How to complete this task: Select from the data all lines with the word "나타낸다".

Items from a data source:
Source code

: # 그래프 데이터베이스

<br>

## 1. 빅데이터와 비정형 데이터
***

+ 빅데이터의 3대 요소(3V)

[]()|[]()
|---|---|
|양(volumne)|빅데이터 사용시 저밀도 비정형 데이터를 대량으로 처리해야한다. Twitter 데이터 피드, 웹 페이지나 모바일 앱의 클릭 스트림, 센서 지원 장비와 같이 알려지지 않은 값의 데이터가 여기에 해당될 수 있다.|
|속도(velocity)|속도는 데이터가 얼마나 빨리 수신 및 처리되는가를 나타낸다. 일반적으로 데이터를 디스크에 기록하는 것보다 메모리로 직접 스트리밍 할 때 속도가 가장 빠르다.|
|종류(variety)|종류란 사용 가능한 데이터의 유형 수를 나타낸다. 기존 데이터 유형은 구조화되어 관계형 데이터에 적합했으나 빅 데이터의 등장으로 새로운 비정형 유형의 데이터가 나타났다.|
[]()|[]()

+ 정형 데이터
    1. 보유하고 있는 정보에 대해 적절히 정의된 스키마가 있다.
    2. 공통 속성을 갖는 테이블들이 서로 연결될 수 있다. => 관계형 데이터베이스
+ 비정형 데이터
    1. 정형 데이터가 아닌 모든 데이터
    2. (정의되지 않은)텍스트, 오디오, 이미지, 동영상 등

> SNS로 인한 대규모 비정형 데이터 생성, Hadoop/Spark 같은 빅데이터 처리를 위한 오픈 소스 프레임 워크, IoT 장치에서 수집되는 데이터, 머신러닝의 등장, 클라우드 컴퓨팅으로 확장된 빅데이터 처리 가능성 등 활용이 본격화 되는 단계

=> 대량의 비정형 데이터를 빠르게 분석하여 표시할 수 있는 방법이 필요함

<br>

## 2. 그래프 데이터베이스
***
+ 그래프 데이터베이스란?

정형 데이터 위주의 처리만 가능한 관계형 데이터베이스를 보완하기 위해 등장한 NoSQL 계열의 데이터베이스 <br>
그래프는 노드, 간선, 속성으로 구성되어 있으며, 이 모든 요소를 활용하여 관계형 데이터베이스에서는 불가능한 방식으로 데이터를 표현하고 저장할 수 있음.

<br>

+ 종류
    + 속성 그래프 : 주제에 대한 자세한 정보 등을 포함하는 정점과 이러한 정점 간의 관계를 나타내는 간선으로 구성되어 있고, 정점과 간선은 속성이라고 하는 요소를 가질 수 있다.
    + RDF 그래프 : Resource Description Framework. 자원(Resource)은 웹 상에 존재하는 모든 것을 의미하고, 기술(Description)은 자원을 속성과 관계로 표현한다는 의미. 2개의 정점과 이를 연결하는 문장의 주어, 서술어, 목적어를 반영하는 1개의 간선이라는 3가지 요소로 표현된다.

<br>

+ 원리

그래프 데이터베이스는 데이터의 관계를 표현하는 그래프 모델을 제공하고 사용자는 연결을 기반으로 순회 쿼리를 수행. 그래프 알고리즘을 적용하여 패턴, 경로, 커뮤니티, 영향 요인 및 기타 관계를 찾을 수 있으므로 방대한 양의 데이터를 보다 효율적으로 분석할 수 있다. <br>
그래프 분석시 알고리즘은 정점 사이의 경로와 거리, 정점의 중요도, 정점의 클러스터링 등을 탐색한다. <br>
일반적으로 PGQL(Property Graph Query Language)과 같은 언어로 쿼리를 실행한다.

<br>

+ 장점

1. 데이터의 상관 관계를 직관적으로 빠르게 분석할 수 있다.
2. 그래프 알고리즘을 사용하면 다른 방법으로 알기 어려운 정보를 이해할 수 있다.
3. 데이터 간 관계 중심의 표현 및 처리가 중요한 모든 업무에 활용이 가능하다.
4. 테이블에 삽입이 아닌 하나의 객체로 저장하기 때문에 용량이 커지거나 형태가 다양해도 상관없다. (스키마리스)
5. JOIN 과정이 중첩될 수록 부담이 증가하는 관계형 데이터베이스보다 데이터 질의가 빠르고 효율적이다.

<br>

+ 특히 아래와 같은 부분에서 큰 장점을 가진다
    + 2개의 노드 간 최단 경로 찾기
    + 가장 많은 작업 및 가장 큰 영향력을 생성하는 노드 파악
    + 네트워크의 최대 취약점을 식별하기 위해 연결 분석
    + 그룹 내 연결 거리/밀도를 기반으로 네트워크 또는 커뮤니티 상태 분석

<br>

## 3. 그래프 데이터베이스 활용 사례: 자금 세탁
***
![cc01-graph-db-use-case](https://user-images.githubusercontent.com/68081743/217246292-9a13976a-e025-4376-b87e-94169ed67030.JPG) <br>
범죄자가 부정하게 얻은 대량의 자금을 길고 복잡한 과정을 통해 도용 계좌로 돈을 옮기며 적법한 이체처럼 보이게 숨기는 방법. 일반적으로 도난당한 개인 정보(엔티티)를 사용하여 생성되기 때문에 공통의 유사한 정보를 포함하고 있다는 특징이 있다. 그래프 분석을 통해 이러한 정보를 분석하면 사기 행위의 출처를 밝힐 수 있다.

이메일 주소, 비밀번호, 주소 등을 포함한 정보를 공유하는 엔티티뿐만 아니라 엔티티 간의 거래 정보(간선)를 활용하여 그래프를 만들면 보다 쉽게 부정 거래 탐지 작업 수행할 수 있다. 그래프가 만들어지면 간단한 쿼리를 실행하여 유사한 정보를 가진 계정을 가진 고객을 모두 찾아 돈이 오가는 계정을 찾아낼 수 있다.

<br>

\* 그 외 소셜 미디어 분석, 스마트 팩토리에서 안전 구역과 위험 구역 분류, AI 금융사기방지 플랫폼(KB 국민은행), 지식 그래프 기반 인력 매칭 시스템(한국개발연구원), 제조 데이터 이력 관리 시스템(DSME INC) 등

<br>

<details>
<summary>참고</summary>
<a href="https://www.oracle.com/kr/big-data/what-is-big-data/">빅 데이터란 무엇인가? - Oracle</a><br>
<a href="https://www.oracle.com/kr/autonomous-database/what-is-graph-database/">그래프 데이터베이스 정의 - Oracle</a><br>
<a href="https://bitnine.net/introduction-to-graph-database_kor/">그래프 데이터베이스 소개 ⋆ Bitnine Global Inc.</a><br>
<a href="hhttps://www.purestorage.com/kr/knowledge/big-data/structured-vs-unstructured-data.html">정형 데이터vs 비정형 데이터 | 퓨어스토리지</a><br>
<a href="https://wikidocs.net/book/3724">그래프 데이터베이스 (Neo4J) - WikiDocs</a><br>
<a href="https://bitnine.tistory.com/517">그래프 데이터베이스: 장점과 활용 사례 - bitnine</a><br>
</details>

Problem solution:
|속도(velocity)|속도는 데이터가 얼마나 빨리 수신 및 처리되는가를 나타낸다. 일반적으로 데이터를 디스크에 기록하는 것보다 메모리로 직접 스트리밍 할 때 속도가 가장 빠르다.|
|종류(variety)|종류란 사용 가능한 데이터의 유형 수를 나타낸다. 기존 데이터 유형은 구조화되어 관계형 데이터에 적합했으나 빅 데이터의 등장으로 새로운 비정형 유형의 데이터가 나타났다.|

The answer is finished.